M.Sc Thesis | |

M.Sc Student | Soreni-Harari Michal |
---|---|

Subject | DNA Based Advanced Parallel Biomolecular Computing Machines |

Department | Department of Chemistry |

Supervisor | PROFESSOR EMERITUS Ehud Keinan |

The first nanoscale, programmable
2-state-2-symbol finite automaton that computed autonomously with all of its
components, including hardware, software, input and output being biomolecules,
mixed together in solution was recently presented (Benenson, Y. et al., *Nature*,
2001, *414*, 430). The hardware consisted of a restriction nuclease and a
ligase, while the software (transition rules) and the input were
double-stranded (ds) DNA oligomers. Computation was carried out by processing
the input molecule via repetitive cycles of restriction, hybridization, and
ligation reactions to produce a final-state output in the form of dsDNA
molecules.

We increased the levels of
complexity and mathematical power of these automata by the design of a
3-state-3-symbol automaton having as many as 27 possible transition rules and a
remarkable number of 939,524,089 syntactically distinct programs. This number
is significantly larger than the corresponding number of 765 available programs
with the previously reported 2-symbol-2-state device. Restrictions at the
beginning of the symbol domain, 1 basepair deeper, and 2 basepairs deeper into
the domain represent the three internal states, S_{0}, S_{1}
and S_{2}, respectively.

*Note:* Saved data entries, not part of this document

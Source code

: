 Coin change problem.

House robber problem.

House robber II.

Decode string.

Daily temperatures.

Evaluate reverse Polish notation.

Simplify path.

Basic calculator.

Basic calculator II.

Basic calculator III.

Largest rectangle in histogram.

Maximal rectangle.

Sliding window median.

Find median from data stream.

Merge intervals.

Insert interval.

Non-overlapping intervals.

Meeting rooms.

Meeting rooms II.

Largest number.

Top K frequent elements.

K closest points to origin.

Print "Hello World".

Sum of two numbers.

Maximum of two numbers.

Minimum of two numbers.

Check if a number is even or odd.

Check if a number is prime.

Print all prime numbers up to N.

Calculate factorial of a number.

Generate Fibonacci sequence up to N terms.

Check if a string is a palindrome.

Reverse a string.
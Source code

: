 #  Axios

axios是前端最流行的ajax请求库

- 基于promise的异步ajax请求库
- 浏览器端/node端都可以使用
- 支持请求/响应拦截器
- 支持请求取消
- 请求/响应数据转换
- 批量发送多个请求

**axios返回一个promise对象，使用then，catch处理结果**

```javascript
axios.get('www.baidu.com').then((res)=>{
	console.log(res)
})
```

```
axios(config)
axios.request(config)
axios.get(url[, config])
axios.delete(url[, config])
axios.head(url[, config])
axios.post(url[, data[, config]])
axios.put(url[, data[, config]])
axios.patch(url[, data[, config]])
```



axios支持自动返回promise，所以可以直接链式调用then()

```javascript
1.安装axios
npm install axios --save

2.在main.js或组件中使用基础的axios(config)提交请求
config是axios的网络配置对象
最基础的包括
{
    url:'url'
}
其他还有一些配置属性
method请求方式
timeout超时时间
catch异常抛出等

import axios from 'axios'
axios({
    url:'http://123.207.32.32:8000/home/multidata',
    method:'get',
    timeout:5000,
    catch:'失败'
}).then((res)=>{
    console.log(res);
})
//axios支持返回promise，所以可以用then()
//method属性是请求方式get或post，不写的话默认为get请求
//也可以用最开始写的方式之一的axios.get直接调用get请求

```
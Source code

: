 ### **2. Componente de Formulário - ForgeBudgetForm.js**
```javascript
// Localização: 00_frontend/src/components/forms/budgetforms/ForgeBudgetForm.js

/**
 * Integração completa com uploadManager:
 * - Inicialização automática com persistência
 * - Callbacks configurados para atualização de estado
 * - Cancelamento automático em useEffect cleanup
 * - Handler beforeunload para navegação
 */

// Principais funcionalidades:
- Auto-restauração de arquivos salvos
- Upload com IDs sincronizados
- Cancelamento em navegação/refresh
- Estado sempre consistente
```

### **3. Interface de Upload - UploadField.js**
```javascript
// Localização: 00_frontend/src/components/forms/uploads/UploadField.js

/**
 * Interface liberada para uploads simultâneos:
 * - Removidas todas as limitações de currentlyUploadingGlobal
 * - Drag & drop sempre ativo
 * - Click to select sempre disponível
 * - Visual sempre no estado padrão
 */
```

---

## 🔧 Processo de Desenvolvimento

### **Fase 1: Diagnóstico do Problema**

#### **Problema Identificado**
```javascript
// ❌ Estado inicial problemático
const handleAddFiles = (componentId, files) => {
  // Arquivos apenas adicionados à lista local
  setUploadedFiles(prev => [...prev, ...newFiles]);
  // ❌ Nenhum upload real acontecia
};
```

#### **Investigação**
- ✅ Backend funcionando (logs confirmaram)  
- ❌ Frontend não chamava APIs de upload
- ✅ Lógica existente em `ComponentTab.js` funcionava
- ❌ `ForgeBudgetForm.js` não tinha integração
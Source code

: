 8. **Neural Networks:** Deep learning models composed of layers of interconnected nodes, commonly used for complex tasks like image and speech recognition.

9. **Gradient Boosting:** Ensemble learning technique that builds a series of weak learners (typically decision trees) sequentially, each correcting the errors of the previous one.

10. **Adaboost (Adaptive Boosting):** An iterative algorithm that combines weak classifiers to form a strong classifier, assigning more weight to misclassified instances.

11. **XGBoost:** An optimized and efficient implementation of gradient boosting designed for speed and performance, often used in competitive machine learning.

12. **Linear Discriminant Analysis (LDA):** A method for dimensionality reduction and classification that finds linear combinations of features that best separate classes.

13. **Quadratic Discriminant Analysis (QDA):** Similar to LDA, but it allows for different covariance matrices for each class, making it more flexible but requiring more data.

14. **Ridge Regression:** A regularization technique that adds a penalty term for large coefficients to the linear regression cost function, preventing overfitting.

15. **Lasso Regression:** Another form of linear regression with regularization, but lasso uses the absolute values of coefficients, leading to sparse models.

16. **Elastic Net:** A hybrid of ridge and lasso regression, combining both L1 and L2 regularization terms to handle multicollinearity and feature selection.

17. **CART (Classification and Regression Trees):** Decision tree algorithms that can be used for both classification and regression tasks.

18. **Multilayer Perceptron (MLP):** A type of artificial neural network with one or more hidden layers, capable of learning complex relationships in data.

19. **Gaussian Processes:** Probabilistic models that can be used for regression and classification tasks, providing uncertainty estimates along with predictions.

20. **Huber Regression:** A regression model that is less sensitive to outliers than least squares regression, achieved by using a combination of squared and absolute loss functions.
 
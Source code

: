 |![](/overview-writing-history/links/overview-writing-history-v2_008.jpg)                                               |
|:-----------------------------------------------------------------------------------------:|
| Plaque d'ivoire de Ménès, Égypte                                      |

The applicability of this design was further
amplified by employing surface-anchored input molecules, using the surface
plasmon resonance (SPR) technology to monitor the computation steps in real
time. Computation was performed by alternating the feed solutions between *Bbv*I
endonuclease and a solution containing ligase, ATP and appropriate transition
molecules. The output detection involved final ligation with one of three soluble
detection molecules. Parallel computation and real-time detection were carried
out automatically with a Biacore chip that carried 4 different inputs.